Wbrew prognozom analityków i licznym wpadkom z modelem R1200GS, koniec wiosny okazał się bardzo udany dla BMW. Raporty Bawarczyków pokazują znaczny wzrost sprzedaży jednośladów w stosunku do tego samego okresu w 2012 roku.
Dane wskazują także, że w roku 2013 rynek jest bardziej dynamiczny, niż się spodziewano. BMW twierdzi, że w maju b.r. z sprzedano o 14,2% więcej motocykli niż w tym samym miesiącu w roku ubiegłym, co w praktyce oznacza, że z salonów wyjechało 13 081 motocykli z szachownicą na baku.

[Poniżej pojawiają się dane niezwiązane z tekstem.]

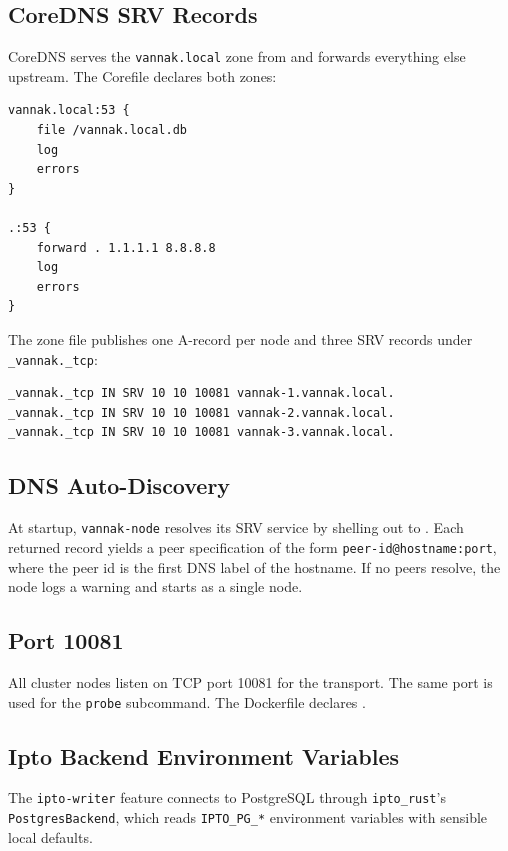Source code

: \subsection{CoreDNS SRV Records}

CoreDNS serves the \texttt{vannak.local} zone from 
and forwards everything else upstream. The Corefile declares both zones:

\begin{lstlisting}[numbers=none]
vannak.local:53 {
    file /vannak.local.db
    log
    errors
}

.:53 {
    forward . 1.1.1.1 8.8.8.8
    log
    errors
}
\end{lstlisting}

The zone file publishes one A-record per node and three SRV records under
\texttt{\_vannak.\_tcp}:

\begin{lstlisting}[numbers=none]
_vannak._tcp IN SRV 10 10 10081 vannak-1.vannak.local.
_vannak._tcp IN SRV 10 10 10081 vannak-2.vannak.local.
_vannak._tcp IN SRV 10 10 10081 vannak-3.vannak.local.
\end{lstlisting}

\subsection{DNS Auto-Discovery}

At startup, \texttt{vannak-node} resolves its SRV service by shelling out to
. Each returned record yields
a peer specification of the form \texttt{peer-id@hostname:port}, where the peer
id is the first DNS label of the hostname. If no peers resolve, the node logs a
warning and starts as a single node.

\subsection{Port 10081}

All cluster nodes listen on TCP port 10081 for the \graft{} transport. The same
port is used for the \texttt{probe} subcommand. The Dockerfile declares
.

\subsection{Ipto Backend Environment Variables}

The \texttt{ipto-writer} feature connects to PostgreSQL through
\texttt{ipto\_rust}'s \texttt{PostgresBackend}, which reads \texttt{IPTO\_PG\_*}
environment variables with sensible local defaults.

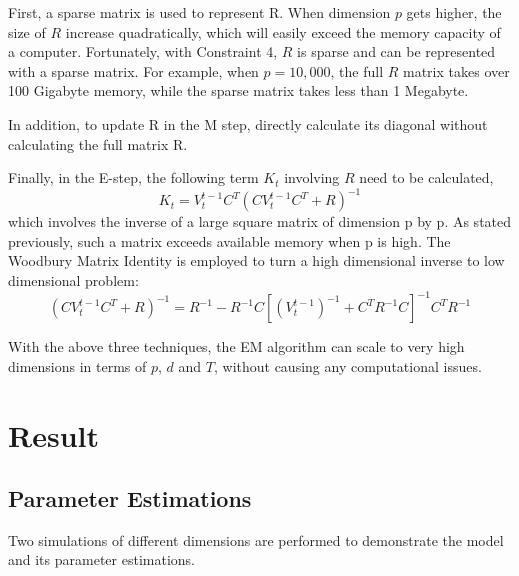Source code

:\documentclass[fleqn]{article}
\newcommand{\T}{T}
\begin{document}
First, a sparse matrix is used to represent R. When dimension $p$ gets higher, the size of $R$ increase quadratically, which will easily exceed the memory capacity of a computer.  Fortunately, with Constraint 4, $R$ is sparse and can be represented with a sparse matrix. For example, when $p=10,000$, the full $R$ matrix takes over 100 Gigabyte memory, while the sparse matrix takes less than 1 Megabyte.

In addition, to update R in the M step, directly calculate its diagonal without calculating the full matrix R.

Finally, in the E-step, the following term $K_t$ involving $R$ need to be calculated,
\[
K_t=V_t^{t-1}C^{\T}(CV_t^{t-1}C^{\T}+R)^{-1}
\]
which involves the inverse of a large square matrix of dimension p by p. As stated previously, such a matrix exceeds available memory when p is high. The Woodbury Matrix Identity is employed to turn a high dimensional inverse to low dimensional problem:
\[
(CV_t^{t-1}C^{\T}+R)^{-1} = R^{-1} - R^{-1}C[(V_t^{t-1})^{-1} + C^{\T}R^{-1}C]^{-1}C^{\T}R^{-1}
\]

With the above three techniques, the EM algorithm can scale to very high dimensions in terms of $p$, $d$ and $T$, without causing any computational issues.



\section{Result}
\subsection{Parameter Estimations}
\label{sec:lowdsim}
Two simulations of different dimensions are performed to demonstrate the model and its parameter estimations.
\end{document}
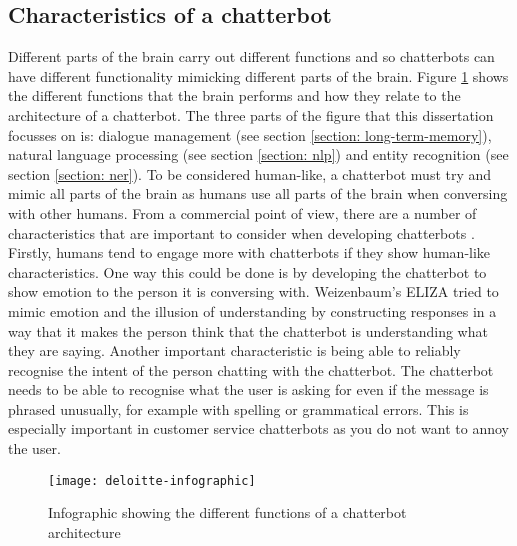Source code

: \subsection{Characteristics of a chatterbot}
Different parts of the brain carry out different functions and so chatterbots can have different functionality mimicking different parts of the brain. Figure \ref{fig:deloitte-infographic} shows the different functions that the brain performs and how they relate to the architecture of a chatterbot. The three parts of the figure that this dissertation focusses on is: dialogue management (see section \ref{section: long-term-memory}), natural language processing (see section \ref{section: nlp}) and entity recognition (see section \ref{section: ner}). To be considered human-like, a chatterbot must try and mimic all parts of the brain as humans use all parts of the brain when conversing with other humans. From a commercial point of view, there are a number of characteristics that are important to consider when developing chatterbots \autocite{deloitte-chatbots2018}. Firstly, humans tend to engage more with chatterbots if they show human-like characteristics. One way this could be done is by developing the chatterbot to show emotion to the person it is conversing with. Weizenbaum's ELIZA tried to mimic emotion and the illusion of understanding by constructing responses in a way that it makes the person think that the chatterbot is understanding what they are saying. Another important characteristic is being able to reliably recognise the intent of the person chatting with the chatterbot. The chatterbot needs to be able to recognise what the user is asking for even if the message is phrased unusually, for example with spelling or grammatical errors. This is especially important in customer service chatterbots as you do not want to annoy the user.

\begin{figure}[h]
	\centering
	\texttt{[image: deloitte-infographic]}
	\caption{Infographic showing the different functions of a chatterbot architecture \autocite{deloitte-chatbots2018}}
	\label{fig:deloitte-infographic}
\end{figure}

Łączna liczba jednośladów sprzedana przez BMW Motorrad od początku roku do końca maja to 52 400 sztuk. Oznacza to wzrost o 7,2% w stosunku do roku 2012. Niemiecki koncern chce dodatkowo zwiększyć swoje wyniki sprzedaży, jeśli udany okaże się mariaż z indyjskim koncernem TVS Motors.
zlitujcie się! jakiś czas temu wysnułem wniosek że nie lubicie BMW, oj nie lubicie ;D i mieliśmy wymianę zdań na forum. Dzisiaj czytam nagłówek i nadzieja pojawiła się w moim sercu że jednak coś się zmieniło.. ale nie. BMW sprzedaje się świetnie, nic się nie psuje ale to i tak nie zadowala Redaktora – to kurde znak że agresywna reklama działa. Najbardziej boli Redaktora że mimo licznych wpadek motocykle BMW się sprzedają. Brawo za obiektywizm i profesjonalne podejście do dziennikarskiego zawodu. Dzisiejsze dziennikarstwo się tabloidyzuje – żeby się sprzedać. Świetna skądinąd gazetka nie szła więc portal musi być kontrowersyjny żeby też nie padł. NIE IDŹCIE TĄ DROGĄ – PROSZĘ WAS. BMW w tym roku obchodzi 90 lecie istnienia – odrobinę szacunku i zaufania proszę. LWG! :)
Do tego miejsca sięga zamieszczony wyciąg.